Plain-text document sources
BEGIN

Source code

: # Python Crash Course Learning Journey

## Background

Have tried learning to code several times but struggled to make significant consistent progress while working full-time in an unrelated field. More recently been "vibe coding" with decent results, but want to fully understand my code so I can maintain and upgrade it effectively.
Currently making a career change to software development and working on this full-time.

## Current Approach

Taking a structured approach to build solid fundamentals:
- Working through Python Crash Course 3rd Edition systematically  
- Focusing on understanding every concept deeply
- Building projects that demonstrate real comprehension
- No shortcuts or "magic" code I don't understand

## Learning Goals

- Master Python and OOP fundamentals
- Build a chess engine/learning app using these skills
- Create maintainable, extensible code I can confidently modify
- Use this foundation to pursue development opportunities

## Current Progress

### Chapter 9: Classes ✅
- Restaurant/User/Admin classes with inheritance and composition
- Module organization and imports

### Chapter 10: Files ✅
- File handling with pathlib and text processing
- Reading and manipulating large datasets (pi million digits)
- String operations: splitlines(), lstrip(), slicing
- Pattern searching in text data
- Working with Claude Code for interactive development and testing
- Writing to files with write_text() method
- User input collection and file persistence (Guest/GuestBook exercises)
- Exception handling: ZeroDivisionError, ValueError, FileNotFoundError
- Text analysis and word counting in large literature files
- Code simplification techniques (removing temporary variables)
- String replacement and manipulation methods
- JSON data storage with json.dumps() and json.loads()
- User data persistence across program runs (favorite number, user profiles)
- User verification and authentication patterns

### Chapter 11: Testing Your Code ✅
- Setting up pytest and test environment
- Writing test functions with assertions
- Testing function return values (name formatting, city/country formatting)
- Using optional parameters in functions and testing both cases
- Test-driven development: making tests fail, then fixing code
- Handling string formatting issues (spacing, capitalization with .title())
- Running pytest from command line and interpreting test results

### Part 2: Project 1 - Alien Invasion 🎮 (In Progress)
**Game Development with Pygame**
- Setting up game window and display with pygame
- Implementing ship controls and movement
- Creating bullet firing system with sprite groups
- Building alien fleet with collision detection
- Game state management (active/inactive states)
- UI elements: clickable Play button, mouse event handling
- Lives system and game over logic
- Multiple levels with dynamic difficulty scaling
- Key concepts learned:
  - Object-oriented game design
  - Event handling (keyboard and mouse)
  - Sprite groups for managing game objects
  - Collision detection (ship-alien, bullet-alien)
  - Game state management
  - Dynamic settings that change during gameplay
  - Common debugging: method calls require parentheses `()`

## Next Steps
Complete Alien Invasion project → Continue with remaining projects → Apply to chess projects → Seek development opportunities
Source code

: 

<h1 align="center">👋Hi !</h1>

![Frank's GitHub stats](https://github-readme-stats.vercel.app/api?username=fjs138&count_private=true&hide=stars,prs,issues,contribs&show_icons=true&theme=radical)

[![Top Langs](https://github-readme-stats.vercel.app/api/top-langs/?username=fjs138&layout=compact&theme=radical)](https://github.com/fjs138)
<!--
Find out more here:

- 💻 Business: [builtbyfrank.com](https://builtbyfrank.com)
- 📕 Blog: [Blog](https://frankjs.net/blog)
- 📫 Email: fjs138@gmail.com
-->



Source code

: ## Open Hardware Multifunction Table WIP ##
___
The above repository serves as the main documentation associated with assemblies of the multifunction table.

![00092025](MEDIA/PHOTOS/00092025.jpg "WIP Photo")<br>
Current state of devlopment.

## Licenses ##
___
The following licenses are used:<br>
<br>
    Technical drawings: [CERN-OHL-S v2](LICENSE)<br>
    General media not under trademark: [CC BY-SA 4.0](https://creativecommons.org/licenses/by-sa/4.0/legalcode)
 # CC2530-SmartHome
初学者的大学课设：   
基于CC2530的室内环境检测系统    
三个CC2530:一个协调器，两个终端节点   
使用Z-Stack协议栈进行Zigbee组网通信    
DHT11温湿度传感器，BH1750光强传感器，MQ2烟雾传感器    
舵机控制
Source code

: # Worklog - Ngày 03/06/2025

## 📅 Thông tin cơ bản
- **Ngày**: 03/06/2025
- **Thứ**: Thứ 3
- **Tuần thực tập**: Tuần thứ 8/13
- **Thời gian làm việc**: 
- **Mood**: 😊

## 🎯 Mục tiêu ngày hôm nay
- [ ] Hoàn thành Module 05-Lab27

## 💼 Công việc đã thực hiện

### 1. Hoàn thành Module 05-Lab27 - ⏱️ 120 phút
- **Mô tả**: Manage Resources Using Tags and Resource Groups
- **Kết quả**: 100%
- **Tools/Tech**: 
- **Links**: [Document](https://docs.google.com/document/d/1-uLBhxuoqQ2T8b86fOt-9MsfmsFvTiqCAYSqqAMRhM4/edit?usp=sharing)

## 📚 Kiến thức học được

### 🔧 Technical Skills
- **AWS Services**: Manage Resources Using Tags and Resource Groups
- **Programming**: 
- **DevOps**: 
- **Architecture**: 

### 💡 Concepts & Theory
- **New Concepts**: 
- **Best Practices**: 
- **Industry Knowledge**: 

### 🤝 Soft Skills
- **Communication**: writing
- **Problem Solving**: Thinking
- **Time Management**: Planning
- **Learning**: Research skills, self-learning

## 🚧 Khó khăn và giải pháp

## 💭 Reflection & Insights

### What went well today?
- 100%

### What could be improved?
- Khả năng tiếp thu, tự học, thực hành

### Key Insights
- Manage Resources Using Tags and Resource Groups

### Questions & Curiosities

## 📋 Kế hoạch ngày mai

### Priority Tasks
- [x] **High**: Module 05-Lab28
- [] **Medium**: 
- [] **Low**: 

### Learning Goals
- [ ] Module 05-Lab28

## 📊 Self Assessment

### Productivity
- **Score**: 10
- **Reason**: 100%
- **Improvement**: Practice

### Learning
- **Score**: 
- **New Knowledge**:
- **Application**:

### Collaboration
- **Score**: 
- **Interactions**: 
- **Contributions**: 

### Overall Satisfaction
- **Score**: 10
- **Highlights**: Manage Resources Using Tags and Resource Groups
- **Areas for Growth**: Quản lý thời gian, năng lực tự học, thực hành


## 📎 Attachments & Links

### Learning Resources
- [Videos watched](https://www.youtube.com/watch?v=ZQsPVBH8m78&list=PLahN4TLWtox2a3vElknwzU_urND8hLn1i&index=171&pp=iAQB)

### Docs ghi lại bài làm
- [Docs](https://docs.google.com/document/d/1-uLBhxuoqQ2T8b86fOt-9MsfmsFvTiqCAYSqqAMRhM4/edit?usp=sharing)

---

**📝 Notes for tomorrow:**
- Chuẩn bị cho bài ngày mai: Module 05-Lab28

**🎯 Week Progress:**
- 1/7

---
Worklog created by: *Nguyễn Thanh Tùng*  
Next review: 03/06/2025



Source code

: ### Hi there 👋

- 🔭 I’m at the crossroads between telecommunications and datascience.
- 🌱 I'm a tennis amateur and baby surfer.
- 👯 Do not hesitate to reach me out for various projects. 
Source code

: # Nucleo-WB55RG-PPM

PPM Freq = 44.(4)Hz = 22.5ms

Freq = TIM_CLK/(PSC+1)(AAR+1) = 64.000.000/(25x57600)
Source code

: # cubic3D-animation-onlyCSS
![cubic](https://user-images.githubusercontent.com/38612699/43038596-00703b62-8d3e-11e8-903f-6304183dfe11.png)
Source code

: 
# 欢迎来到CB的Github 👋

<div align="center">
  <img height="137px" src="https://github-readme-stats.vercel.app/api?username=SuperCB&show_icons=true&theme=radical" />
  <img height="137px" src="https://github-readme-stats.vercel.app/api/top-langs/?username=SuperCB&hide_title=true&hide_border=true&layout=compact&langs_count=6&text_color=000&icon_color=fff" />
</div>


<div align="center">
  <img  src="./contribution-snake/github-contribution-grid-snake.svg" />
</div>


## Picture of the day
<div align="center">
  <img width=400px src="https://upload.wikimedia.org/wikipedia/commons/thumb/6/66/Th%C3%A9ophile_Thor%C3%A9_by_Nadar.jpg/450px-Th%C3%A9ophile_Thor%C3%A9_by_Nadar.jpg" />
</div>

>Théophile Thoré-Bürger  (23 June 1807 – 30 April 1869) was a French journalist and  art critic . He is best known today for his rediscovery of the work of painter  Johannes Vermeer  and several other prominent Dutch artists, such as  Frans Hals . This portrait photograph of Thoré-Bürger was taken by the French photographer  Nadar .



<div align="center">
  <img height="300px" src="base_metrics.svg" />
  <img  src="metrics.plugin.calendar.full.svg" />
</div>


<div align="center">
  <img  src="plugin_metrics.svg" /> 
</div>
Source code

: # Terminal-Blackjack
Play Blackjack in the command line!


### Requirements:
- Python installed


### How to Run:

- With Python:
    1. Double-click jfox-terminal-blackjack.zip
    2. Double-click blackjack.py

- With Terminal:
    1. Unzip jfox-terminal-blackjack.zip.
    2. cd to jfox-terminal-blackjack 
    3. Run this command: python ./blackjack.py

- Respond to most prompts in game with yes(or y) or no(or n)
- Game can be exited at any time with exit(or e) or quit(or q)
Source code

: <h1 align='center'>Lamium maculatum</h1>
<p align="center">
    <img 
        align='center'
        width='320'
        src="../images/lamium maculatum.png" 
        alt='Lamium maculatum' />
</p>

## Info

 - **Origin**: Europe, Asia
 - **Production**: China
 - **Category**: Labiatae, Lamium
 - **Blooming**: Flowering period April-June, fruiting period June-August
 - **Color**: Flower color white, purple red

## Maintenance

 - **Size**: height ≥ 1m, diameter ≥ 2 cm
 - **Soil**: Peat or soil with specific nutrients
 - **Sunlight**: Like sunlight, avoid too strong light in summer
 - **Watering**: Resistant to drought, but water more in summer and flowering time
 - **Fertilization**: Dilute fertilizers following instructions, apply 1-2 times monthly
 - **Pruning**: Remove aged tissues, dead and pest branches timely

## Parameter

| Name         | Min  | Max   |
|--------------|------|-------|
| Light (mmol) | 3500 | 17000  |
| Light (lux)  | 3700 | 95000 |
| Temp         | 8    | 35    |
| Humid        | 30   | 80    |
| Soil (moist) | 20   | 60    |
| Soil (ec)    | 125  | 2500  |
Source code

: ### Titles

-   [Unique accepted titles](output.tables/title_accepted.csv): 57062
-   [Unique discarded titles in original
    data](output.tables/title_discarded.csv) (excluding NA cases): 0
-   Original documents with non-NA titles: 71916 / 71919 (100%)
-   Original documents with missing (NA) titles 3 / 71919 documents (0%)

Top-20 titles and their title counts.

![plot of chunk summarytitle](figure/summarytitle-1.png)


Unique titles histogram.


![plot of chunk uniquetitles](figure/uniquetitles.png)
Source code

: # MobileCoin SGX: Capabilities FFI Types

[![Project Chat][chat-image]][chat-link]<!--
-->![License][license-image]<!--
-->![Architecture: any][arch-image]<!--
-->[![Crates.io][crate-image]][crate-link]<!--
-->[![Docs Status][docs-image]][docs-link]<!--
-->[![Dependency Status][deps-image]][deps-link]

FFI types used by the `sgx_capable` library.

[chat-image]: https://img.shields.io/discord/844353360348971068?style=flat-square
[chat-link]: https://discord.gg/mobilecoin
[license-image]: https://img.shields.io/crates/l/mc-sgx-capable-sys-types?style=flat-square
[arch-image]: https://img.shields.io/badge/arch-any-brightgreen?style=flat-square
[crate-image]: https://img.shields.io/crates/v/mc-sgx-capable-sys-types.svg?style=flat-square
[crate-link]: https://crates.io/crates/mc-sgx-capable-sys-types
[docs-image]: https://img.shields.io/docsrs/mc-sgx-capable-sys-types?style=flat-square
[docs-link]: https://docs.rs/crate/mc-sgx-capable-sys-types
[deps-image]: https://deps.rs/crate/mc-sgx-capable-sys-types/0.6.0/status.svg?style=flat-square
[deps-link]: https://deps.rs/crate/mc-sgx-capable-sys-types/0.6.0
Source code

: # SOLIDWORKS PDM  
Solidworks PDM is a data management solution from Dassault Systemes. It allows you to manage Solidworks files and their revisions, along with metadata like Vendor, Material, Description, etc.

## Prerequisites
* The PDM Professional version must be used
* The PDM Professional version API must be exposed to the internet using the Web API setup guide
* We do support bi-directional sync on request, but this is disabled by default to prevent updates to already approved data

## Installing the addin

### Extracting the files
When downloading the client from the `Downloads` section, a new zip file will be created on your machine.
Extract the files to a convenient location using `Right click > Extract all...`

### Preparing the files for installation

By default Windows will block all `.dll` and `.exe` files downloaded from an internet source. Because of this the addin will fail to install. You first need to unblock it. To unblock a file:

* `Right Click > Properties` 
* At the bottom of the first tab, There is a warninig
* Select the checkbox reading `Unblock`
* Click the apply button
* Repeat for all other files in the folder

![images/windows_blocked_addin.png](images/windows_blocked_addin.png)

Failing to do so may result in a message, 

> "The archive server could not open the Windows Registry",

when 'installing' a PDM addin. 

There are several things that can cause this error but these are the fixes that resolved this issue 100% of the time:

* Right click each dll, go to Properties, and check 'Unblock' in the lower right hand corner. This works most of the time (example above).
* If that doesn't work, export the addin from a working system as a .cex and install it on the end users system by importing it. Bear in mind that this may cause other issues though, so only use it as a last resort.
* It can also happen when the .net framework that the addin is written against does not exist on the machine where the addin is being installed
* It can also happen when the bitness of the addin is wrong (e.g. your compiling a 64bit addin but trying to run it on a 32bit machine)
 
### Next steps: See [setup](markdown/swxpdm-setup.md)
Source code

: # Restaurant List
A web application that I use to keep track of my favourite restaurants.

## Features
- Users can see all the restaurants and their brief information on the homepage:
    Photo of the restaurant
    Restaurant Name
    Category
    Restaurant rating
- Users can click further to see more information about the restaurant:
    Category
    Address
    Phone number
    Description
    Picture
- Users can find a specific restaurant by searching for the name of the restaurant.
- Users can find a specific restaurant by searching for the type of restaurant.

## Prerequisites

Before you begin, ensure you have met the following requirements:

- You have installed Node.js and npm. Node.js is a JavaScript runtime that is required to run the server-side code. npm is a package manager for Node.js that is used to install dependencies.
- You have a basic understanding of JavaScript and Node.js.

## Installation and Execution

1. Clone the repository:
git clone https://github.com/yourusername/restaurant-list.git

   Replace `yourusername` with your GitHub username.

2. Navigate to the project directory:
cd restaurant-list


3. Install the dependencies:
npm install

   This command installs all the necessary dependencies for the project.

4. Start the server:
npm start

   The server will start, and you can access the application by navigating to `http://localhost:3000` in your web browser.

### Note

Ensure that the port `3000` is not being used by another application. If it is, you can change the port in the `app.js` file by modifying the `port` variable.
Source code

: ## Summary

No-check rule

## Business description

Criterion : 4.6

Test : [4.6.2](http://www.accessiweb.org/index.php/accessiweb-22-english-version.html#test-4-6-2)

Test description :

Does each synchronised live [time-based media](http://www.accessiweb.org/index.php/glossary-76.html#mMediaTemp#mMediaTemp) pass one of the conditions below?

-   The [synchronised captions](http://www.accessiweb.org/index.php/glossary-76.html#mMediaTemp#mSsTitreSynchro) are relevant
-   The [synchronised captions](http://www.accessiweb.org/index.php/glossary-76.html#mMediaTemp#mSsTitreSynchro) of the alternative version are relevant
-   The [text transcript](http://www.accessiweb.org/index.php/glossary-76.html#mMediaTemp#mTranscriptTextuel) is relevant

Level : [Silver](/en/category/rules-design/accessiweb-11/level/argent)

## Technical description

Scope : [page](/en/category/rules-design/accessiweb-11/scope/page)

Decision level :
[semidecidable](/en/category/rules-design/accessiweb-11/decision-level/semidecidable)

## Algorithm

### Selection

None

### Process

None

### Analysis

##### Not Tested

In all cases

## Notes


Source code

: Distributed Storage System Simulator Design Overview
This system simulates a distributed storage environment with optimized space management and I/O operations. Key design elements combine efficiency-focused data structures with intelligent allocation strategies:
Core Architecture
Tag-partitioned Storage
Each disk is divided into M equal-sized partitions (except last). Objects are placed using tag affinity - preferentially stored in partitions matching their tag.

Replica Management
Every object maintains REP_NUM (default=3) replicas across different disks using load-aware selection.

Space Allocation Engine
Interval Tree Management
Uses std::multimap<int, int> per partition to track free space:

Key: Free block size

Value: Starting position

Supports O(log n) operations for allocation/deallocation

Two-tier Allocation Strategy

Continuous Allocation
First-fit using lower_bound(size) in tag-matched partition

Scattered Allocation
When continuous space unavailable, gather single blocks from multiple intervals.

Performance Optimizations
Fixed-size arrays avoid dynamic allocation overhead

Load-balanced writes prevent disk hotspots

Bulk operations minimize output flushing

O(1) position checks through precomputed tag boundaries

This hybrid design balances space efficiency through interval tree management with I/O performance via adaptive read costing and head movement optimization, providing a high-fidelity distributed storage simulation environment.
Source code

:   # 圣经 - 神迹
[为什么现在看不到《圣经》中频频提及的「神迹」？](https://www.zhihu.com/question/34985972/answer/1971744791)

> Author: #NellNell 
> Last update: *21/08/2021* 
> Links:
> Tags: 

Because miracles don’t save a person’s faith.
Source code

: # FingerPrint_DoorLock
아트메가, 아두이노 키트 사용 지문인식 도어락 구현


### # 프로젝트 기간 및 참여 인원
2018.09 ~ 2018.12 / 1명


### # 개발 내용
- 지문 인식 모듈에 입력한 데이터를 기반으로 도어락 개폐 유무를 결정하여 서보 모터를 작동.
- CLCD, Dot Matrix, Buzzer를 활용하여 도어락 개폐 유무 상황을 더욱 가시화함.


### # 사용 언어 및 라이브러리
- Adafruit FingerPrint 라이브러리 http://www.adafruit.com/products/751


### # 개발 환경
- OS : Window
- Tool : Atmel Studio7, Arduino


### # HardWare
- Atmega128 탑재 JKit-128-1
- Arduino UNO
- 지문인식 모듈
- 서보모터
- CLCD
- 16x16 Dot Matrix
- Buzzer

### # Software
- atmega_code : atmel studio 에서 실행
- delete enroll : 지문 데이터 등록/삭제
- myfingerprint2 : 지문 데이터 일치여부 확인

END

WORK TO COMPLETE:
The answer is the lines above between the line holding "## Technical description" and the line holding "Space Allocation Engine", inclusive, each written out exactly, and no others.

RESULT:
## Technical description

Scope : [page](/en/category/rules-design/accessiweb-11/scope/page)

Decision level :
[semidecidable](/en/category/rules-design/accessiweb-11/decision-level/semidecidable)

## Algorithm

### Selection

None

### Process

None

### Analysis

##### Not Tested

In all cases

## Notes


Source code

: Distributed Storage System Simulator Design Overview
This system simulates a distributed storage environment with optimized space management and I/O operations. Key design elements combine efficiency-focused data structures with intelligent allocation strategies:
Core Architecture
Tag-partitioned Storage
Each disk is divided into M equal-sized partitions (except last). Objects are placed using tag affinity - preferentially stored in partitions matching their tag.

Replica Management
Every object maintains REP_NUM (default=3) replicas across different disks using load-aware selection.

Space Allocation Engine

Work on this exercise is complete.